Showing only the uptime from uptime [unix]
Question
I'd like to trim the output from uptime
20:10 up 23 days, 3:28, 3 users, load averages: 3.84 1.06 0.64
so that it just shows:
23 days
I've tried using sed, but I'm not sure it's the right tool for the job, and don't have much experience using it.

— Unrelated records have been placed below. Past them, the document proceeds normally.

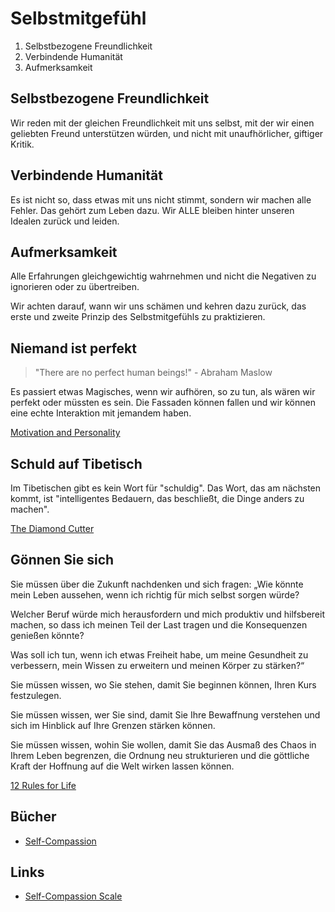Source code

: # Selbstmitgefühl

1. Selbstbezogene Freundlichkeit
2. Verbindende Humanität
3. Aufmerksamkeit

## Selbstbezogene Freundlichkeit

Wir reden mit der gleichen Freundlichkeit mit uns selbst, mit der wir einen geliebten Freund unterstützen würden, und nicht mit unaufhörlicher, giftiger Kritik.

## Verbindende Humanität

Es ist nicht so, dass etwas mit uns nicht stimmt, sondern wir machen alle Fehler. Das gehört zum Leben dazu. Wir ALLE bleiben hinter unseren Idealen zurück und leiden.

## Aufmerksamkeit

Alle Erfahrungen gleichgewichtig wahrnehmen und nicht die Negativen zu ignorieren oder zu übertreiben.

Wir achten darauf, wann wir uns schämen und kehren dazu zurück, das erste und zweite Prinzip des Selbstmitgefühls zu praktizieren.

## Niemand ist perfekt

> "There are no perfect human beings!" - Abraham Maslow

Es passiert etwas Magisches, wenn wir aufhören, so zu tun, als wären wir perfekt oder müssten es sein. Die Fassaden können fallen und wir können eine echte Interaktion mit jemandem haben.

[Motivation and Personality](https://www.goodreads.com/book/show/1297177.Motivation_and_Personality)

## Schuld auf Tibetisch

Im Tibetischen gibt es kein Wort für "schuldig". Das Wort, das am nächsten kommt, ist "intelligentes Bedauern, das beschließt, die Dinge anders zu machen".

[The Diamond Cutter](https://www.goodreads.com/book/show/18117604-the-diamond-cutter)

## Gönnen Sie sich

Sie müssen über die Zukunft nachdenken und sich fragen: „Wie könnte mein Leben aussehen, wenn ich richtig für mich selbst sorgen würde?

Welcher Beruf würde mich herausfordern und mich produktiv und hilfsbereit machen, so dass ich meinen Teil der Last tragen und die Konsequenzen genießen könnte? 

Was soll ich tun, wenn ich etwas Freiheit habe, um meine Gesundheit zu verbessern, mein Wissen zu erweitern und meinen Körper zu stärken?“ 

Sie müssen wissen, wo Sie stehen, damit Sie beginnen können, Ihren Kurs festzulegen. 

Sie müssen wissen, wer Sie sind, damit Sie Ihre Bewaffnung verstehen und sich im Hinblick auf Ihre Grenzen stärken können. 

Sie müssen wissen, wohin Sie wollen, damit Sie das Ausmaß des Chaos in Ihrem Leben begrenzen, die Ordnung neu strukturieren und die göttliche Kraft der Hoffnung auf die Welt wirken lassen können.

[12 Rules for Life](https://www.goodreads.com/book/show/30257963-12-rules-for-life)

## Bücher

- [Self-Compassion](https://www.goodreads.com/book/show/10127008-self-compassion)

## Links

- [Self-Compassion Scale](https://self-compassion.org/self-compassion-scales-for-researchers/)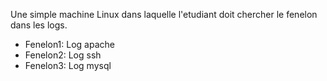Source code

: Une simple machine Linux dans laquelle l'etudiant doit chercher le fenelon dans les logs.

* Fenelon1: Log apache
* Fenelon2: Log ssh
* Fenelon3: Log mysql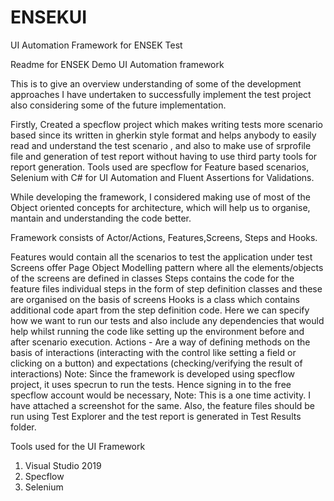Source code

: # ENSEKUI
UI Automation Framework for ENSEK Test

Readme for ENSEK Demo UI Automation framework

This is to give an overview understanding of some of the development approaches I have undertaken to successfully implement the test project also considering some of the future implementation.

Firstly, Created a specflow project which makes writing tests more scenario based since its written in gherkin style format and helps anybody to easily read and understand the test scenario , and also to make use of srprofile file and generation of test report without having to use third party tools for report generation. Tools used are specflow for Feature based scenarios, Selenium with C# for UI Automation and Fluent Assertions for Validations.

While developing the framework, I considered making use of most of the Object oriented concepts for architecture, which will help us to organise, mantain and understanding the code better.

Framework consists of Actor/Actions, Features,Screens, Steps and Hooks.

Features would contain all the scenarios to test the application under test Screens offer Page Object Modelling pattern where all the elements/objects of the screens are defined in classes Steps contains the code for the feature files individual steps in the form of step definition classes and these are organised on the basis of screens Hooks is a class which contains additional code apart from the step definition code. Here we can specify how we want to run our tests and also include any dependencies that would help whilst running the code like setting up the environment before and after scenario execution. Actions - Are a way of defining methods on the basis of interactions (interacting with the control like setting a field or clicking on a button) and expectations (checking/verifying the result of interactions) Note: Since the framework is developed using specflow project, it uses specrun to run the tests. Hence signing in to the free specflow account would be necessary, Note: This is a one time activity. I have attached a screenshot for the same. Also, the feature files should be run using Test Explorer and the test report is generated in Test Results folder.

Tools used for the UI Framework
1) Visual Studio 2019
2) Specflow
3) Selenium
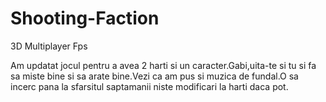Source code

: # Shooting-Faction
3D Multiplayer Fps

Am updatat jocul pentru a avea 2 harti si un caracter.Gabi,uita-te si tu si fa sa miste bine si sa arate bine.Vezi ca am pus si muzica de fundal.O sa incerc pana la sfarsitul saptamanii niste modificari la harti daca pot.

How can I achieve the output I want?
Solution
Consider using cut
.
uptime | tr "," " " | cut -f6-8 -d" "
seems to work on my MacBook. Here I've also used tr
to kill an extraneous ",". There is a bit of an issue with different formats for short and long uptimes.
A possible sed solution:
uptime | sed 's/.*up \([^,]*\), .*/\1/'
which doesn't rely on the string "days" appearing in the output of uptime
.
OTHER TIPS
uptime | sed -E 's/^.+([0-9]+ days).+$/\1/'
you can just use the shell without any external tools
$ var="20:10 up 23 days, 3:28, 3 users, load averages: 3.84 1.06 0.64"
$ var=${var/#*up}
$ echo ${var%%,*}
23 days
I think this is simplest solution:
uptime | awk '{print $3}'
uptime | awk '{print $3}'
10
The above solutions only display either the days or the hours. I realize that's what the OP was looking for but I was looking for including hours and minutes also. This displays both the days and hours/minutes when the system has been on for more than a day or just the hours when it's been less than one day:
uptime | sed 's/^.* up \+\(.\+\), \+[0-9] user.*$/\1/'
Props to black belt regex ninja Zach W for getting this working.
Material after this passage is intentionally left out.